American philosopher

James M. Edie (November 3, 1927 – February 21, 1998) was an American philosopher.

==Life and career==
Edie was born in Grand Forks, North Dakota. He studied at Saint John’s University in Minnesota and at the Pontifical Atheneum of St. Anselm in Rome before obtaining his doctorate in philosophy from the Catholic University of Leuven in Belgium.

Over his career, Edie became an important figure in the publicizing and development of phenomenology in North America. He first taught philosophy for two years at Hobart and William Smith Colleges in Geneva, New York. In 1961 Edie relocated to Northwestern University in Evanston, Illinois, where he remained until his retirement, serving as Chair of the Philosophy Department from 1970 to 1977. In 1962, along with John Daniel Wild, William A. Earle, and others, he founded the Society for Phenomenology and Existential Philosophy (SPEP). and was a member of the Executive Committee of The International Association for Philosophy and Literature for five years.

Edie was fluent in at least six languages.
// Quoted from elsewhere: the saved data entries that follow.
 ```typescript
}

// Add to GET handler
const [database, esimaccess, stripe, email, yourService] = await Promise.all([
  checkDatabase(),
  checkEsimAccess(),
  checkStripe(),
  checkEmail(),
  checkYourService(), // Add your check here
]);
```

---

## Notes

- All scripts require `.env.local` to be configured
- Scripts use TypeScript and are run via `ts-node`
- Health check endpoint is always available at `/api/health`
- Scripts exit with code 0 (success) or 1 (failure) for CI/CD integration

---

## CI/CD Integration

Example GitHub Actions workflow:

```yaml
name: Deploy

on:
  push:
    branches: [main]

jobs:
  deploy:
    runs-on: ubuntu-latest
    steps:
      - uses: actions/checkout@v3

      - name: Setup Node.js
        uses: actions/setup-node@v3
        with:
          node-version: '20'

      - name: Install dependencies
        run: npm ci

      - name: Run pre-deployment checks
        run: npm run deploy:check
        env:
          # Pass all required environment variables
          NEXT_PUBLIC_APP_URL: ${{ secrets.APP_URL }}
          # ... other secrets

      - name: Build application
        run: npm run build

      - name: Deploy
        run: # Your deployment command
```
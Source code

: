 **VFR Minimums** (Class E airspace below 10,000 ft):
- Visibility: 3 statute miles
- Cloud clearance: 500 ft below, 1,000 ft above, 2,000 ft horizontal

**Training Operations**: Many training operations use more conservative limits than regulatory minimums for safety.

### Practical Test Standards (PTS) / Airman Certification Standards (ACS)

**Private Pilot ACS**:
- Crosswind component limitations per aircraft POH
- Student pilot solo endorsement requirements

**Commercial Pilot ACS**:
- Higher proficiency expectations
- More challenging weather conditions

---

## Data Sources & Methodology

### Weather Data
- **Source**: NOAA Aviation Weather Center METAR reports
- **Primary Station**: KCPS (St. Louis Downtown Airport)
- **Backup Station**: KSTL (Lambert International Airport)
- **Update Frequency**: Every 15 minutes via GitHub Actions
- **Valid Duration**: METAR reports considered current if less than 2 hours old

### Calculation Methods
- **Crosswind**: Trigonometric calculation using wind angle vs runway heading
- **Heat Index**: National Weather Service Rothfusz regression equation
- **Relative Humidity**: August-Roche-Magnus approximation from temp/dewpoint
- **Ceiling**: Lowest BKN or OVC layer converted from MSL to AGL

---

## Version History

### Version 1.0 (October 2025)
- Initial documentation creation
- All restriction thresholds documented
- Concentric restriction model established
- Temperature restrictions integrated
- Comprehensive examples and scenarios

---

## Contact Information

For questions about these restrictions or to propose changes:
He authored, co-authored, and edited a large corpus of academic papers and books during his career and, through his translations, introduced English readers to important works of contemporary continental philosophy. He was also the founding editor of Selected Studies in Phenomenology and Existential Philosophy.

James Edie died of cancer at his home in Sarasota, Florida.
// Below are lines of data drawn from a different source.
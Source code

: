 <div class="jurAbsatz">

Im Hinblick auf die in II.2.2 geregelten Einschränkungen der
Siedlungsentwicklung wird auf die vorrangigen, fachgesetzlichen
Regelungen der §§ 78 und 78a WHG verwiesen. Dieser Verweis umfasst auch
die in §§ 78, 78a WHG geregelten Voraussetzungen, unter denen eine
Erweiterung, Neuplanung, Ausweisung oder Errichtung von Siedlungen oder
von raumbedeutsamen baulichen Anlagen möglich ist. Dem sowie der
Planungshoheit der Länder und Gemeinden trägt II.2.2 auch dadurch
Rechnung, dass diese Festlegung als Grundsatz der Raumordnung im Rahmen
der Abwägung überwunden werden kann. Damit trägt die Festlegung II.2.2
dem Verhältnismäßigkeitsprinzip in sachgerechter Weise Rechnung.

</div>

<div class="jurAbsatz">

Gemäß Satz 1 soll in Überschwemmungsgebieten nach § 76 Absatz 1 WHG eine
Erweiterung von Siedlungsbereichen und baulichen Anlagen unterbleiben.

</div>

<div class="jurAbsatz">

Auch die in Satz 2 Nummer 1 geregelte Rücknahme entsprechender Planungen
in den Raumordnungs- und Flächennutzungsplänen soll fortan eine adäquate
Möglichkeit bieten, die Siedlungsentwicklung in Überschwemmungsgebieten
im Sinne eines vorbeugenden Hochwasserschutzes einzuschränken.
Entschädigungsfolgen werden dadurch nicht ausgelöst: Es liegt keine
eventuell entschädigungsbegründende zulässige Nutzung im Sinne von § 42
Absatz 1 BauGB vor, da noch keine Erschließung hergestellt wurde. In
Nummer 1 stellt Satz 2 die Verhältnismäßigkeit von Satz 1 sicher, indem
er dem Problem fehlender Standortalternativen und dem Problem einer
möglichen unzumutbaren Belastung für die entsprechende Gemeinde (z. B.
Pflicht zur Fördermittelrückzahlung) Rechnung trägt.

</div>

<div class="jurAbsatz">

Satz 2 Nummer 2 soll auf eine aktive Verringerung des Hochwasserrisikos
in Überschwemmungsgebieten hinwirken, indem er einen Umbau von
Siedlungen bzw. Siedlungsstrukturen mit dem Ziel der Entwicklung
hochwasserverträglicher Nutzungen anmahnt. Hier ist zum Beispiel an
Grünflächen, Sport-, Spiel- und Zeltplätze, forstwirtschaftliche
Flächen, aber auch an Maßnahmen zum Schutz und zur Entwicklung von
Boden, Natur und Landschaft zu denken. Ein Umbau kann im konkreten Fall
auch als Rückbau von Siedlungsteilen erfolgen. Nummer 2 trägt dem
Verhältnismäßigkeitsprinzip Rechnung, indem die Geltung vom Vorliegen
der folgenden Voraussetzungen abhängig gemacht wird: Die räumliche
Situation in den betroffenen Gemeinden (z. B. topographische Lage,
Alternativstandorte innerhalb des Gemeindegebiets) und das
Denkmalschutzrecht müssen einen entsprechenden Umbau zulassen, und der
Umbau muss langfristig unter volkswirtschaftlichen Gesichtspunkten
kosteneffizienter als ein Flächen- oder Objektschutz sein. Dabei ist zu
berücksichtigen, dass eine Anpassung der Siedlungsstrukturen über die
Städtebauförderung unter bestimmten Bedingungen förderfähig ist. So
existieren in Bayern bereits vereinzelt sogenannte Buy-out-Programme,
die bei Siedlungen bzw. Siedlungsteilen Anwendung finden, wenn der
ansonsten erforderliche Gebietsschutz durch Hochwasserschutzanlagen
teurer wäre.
==Quotations from Edie's works==

===On his philosophical interests===
"I studied, under my professors, a good deal of Husserl and his contemporaries but especially the Logical Investigations. It became clear to me, then, that the principal foci of my philosophical interests were in questions of epistemology and the philosophy of logic, broadly conceived. I had no more interest in the mathematization of formal logic, the creation of an "artificial language," than Husserl himself, but the study of the necessary formal constraints on thinking (and all the usages of language) together with the questions these imply whether in synchronic fact or diachronic history has monopolized my attention, almost to the exclusion of other questions.
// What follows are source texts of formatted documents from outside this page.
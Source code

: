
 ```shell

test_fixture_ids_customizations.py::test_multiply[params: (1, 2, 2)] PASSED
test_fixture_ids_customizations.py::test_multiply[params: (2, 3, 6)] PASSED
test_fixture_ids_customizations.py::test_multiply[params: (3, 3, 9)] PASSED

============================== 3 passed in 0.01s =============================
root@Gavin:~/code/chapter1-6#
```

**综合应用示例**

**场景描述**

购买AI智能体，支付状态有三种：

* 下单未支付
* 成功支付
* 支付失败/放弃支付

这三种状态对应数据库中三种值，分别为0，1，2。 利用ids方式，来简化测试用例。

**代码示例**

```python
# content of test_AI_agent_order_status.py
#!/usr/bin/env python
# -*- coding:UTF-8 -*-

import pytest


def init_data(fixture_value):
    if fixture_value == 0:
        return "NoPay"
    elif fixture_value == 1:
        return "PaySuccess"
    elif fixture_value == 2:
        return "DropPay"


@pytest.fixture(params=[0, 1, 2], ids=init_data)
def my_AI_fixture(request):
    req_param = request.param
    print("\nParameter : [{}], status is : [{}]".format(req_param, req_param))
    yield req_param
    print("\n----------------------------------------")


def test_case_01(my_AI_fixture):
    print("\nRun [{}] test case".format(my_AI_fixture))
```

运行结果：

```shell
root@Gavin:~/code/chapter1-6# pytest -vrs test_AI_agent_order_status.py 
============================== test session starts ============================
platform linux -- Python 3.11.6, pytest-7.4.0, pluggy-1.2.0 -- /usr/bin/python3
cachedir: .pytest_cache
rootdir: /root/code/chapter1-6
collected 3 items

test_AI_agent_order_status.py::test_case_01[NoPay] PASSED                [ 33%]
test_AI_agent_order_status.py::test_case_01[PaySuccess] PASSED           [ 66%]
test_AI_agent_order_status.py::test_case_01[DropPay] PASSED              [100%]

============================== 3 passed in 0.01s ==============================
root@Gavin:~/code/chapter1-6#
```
"It is said that one's self-presentation is rendered more palatable if one mentions some weaknesses. Well, though I am not as apolitical as Husserl, nor, I hope, as lacking in common sense, questions of social and political philosophy, of value theory in general, and principally theoretical ethics leave me cold. I once told a colleague, who was pressing me: if I ever write on ethical theory, it will be posthumously."
— "Self-presentation: James M. Edie", Analecta Husserliana: Vol. XXVI, pp. 208-9.

==Major works==

===Books (authored and edited)===

- "Christianity and Existentialism" (1963) 186 pages.

- "Russian philosophy" (1965)
- "2nd edition" (1976) ISBN 0-87049-200-4.

- "An invitation to phenomenology; studies in the philosophy of experience" (1965) 286 pages.

- "Phenomenology in America; studies in the philosophy of experience" (1967) 309 pages.

- "New essays in phenomenology; studies in the philosophy of experience" (1969) 383 pages.

- "Patterns of the life-world; essays in honor of John Wild" (1970) 414 pages.

- "Speaking and meaning: the phenomenology of language" (1976) 271 pages. ISBN 0-253-35425-0.

- "Edmund Husserl's phenomenology: a critical commentary" (1987) 150 pages. ISBN 0-253-31854-8 (cloth), ISBN 0-253-20411-9 (paper).

- "Merleau-Ponty's philosophy of language: structuralism and dialectics" (1987) 104 pages. ISBN 0-8191-6636-7 (trade paper), ISBN 0-8191-6637-5 (paper).

- "William James and phenomenology" (1987) 111 pages. ISBN 0-253-36570-8 (cloth), ISBN 0-253-20419-4 (paper).

===Translations===
- Thévenaz, Pierre (1962). "What is phenomenology? and other essays" 191 pages.

- Merleau-Ponty, Maurice (1963). "In praise of philosophy" 67 pages.

- Merleau-Ponty, Maurice (1964). "The primacy of perception, and other essays on phenomenological psychology, the philosophy of art, history, and politics" 228 pages.